Spoiled or contaminated food is responsible for 48 million food-borne illnesses in the US alone. As 40 percent of fresh food is being wasted each year due to this contamination, a research team from Temple University has put forward an inexpensive IoT device to monitor food during transit.

“Food waste due to quality and contamination issues has numerous ill effects, including increased health care costs, supply chain costs and greenhouse gas emissions,” said Krishna Kant, professor and director of Temple’s Industry-University Cooperative Research Center’s Center on Intelligent Storage Systems Research Laboratory. “By improving quality and contamination monitoring, we can impact all of these aspects.”

Following an examination of current transport and distribution (T&D) processes, the team put forward a solution to reduce food waste and remove contaminated or spoiled food. Below, Figure 1 illustrates the proposed sensing and communication (S&C) architecture, including monitoring and centralized data collection systems.
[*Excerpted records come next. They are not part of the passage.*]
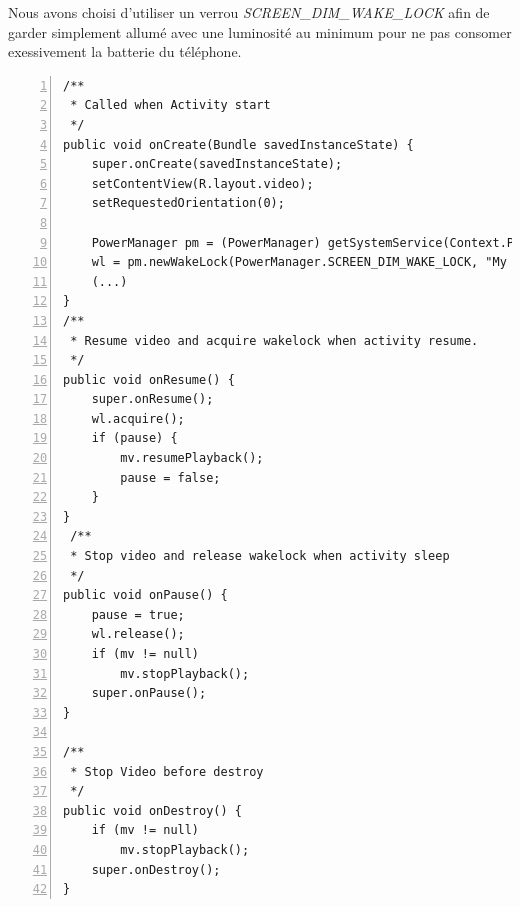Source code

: Nous avons choisi d'utiliser un verrou \textit{SCREEN\_DIM\_WAKE\_LOCK} afin de
garder simplement allumé avec une luminosité au minimum pour ne pas consomer
exessivement la batterie du téléphone.
\newpage
 \begin{lstlisting}[caption={Video
life-cycle},  framexleftmargin=7mm, numbers=left] 
/**
 * Called when Activity start
 */
public void onCreate(Bundle savedInstanceState) {
	super.onCreate(savedInstanceState);
	setContentView(R.layout.video);
	setRequestedOrientation(0);
	
	PowerManager pm = (PowerManager) getSystemService(Context.POWER_SERVICE);
	wl = pm.newWakeLock(PowerManager.SCREEN_DIM_WAKE_LOCK, "My Tags");
	(...)
}
/**
 * Resume video and acquire wakelock when activity resume.
 */
public void onResume() {
	super.onResume();
	wl.acquire();
	if (pause) {
	    mv.resumePlayback();
	    pause = false;
	}
}
 /**
 * Stop video and release wakelock when activity sleep
 */
public void onPause() {
	pause = true;
	wl.release();
	if (mv != null)
	    mv.stopPlayback();
	super.onPause();
}

/**
 * Stop Video before destroy
 */
public void onDestroy() {
	if (mv != null)
	    mv.stopPlayback();
	super.onDestroy();
}
\end{lstlisting}

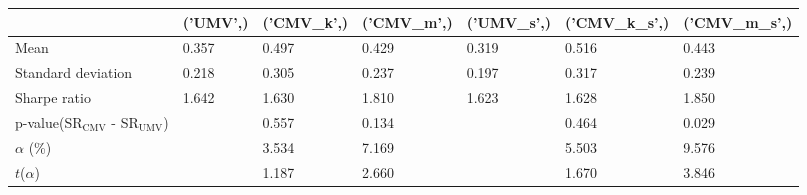 \begin{tabular}{lllllll}
\toprule
 & ('UMV',) & ('CMV_k',) & ('CMV_m',) & ('UMV_s',) & ('CMV_k_s',) & ('CMV_m_s',) \\
\midrule
Mean & 0.357 & 0.497 & 0.429 & 0.319 & 0.516 & 0.443 \\
Standard deviation & 0.218 & 0.305 & 0.237 & 0.197 & 0.317 & 0.239 \\
Sharpe ratio & 1.642 & 1.630 & 1.810 & 1.623 & 1.628 & 1.850 \\
p-value(SR$_{\text{CMV}}$ - SR$_{\text{UMV}}$) &  & 0.557 & 0.134 &  & 0.464 & 0.029 \\
$\alpha$ (\%) &  & 3.534 & 7.169 &  & 5.503 & 9.576 \\
$t$($\alpha$) &  & 1.187 & 2.660 &  & 1.670 & 3.846 \\
\bottomrule
\end{tabular}
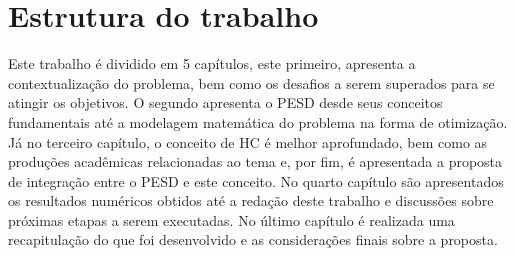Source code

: \section{Estrutura do trabalho}

Este trabalho é dividido em 5 capítulos, este primeiro, apresenta a contextualização do problema, bem como os desafios a serem superados para se atingir os objetivos. O segundo apresenta o \ac{PESD} desde seus conceitos fundamentais até a modelagem matemática do problema na forma de otimização. Já no terceiro capítulo, o conceito de \ac{HC} é melhor aprofundado, bem como as produções acadêmicas relacionadas ao tema e, por fim, é apresentada a proposta de integração entre o \ac{PESD} e este conceito. No quarto capítulo são apresentados os resultados numéricos obtidos até a redação deste trabalho e discussões sobre próximas etapas a serem executadas. No último capítulo é realizada uma recapitulação do que foi desenvolvido e as considerações finais sobre a proposta.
Figure 1: Proposed Food Supply Chain T&D Architecture


Food sensors embedded in intelligent packaging can provide a quality indicator to both retailers and customers, and can come to life in the form of labels that show the accumulated time-temperature history of the product. Rather than adding layers of complexity to the IoT food sensors, the team proposed combining simple sensors with a radio to allow continuous monitoring. This way, online data collection and analytics can be captured in real time.

The S&C module monitors a package’s contents using a contact (chemical) or non-contact (gas sampling or imaging) sensor. The anchor node deployed in the vicinity of the devices enables the transmission of this data to the driver and central logistics team, as seen in Figure 2.

Figure 2: Food Quality S&C Inside a Truck


With this type of architecture in place, the team believes food waste can be drastically reduced and T&D efficiencies can be significantly improved. Everything from intelligent distribution, to proactive contamination detection can be affected by this architecture. In a time when there is high demand for food around the world, largescale changes like this are needed.

“While large retailers and distributors are aggressively pursuing food monitoring infrastructure, they are not yet a point of deploying real-time solutions,” said Krishna. “Our work is more forward looking, and we hope it grounds the next step of ongoing research into inexpensive sensors.”

Those next steps could include applications across industries. As this technology matures, these IoT devices could expand to ensure the safety and quality of other goods such as medical devices and supplies, and temperature-sensitive electronic equipment.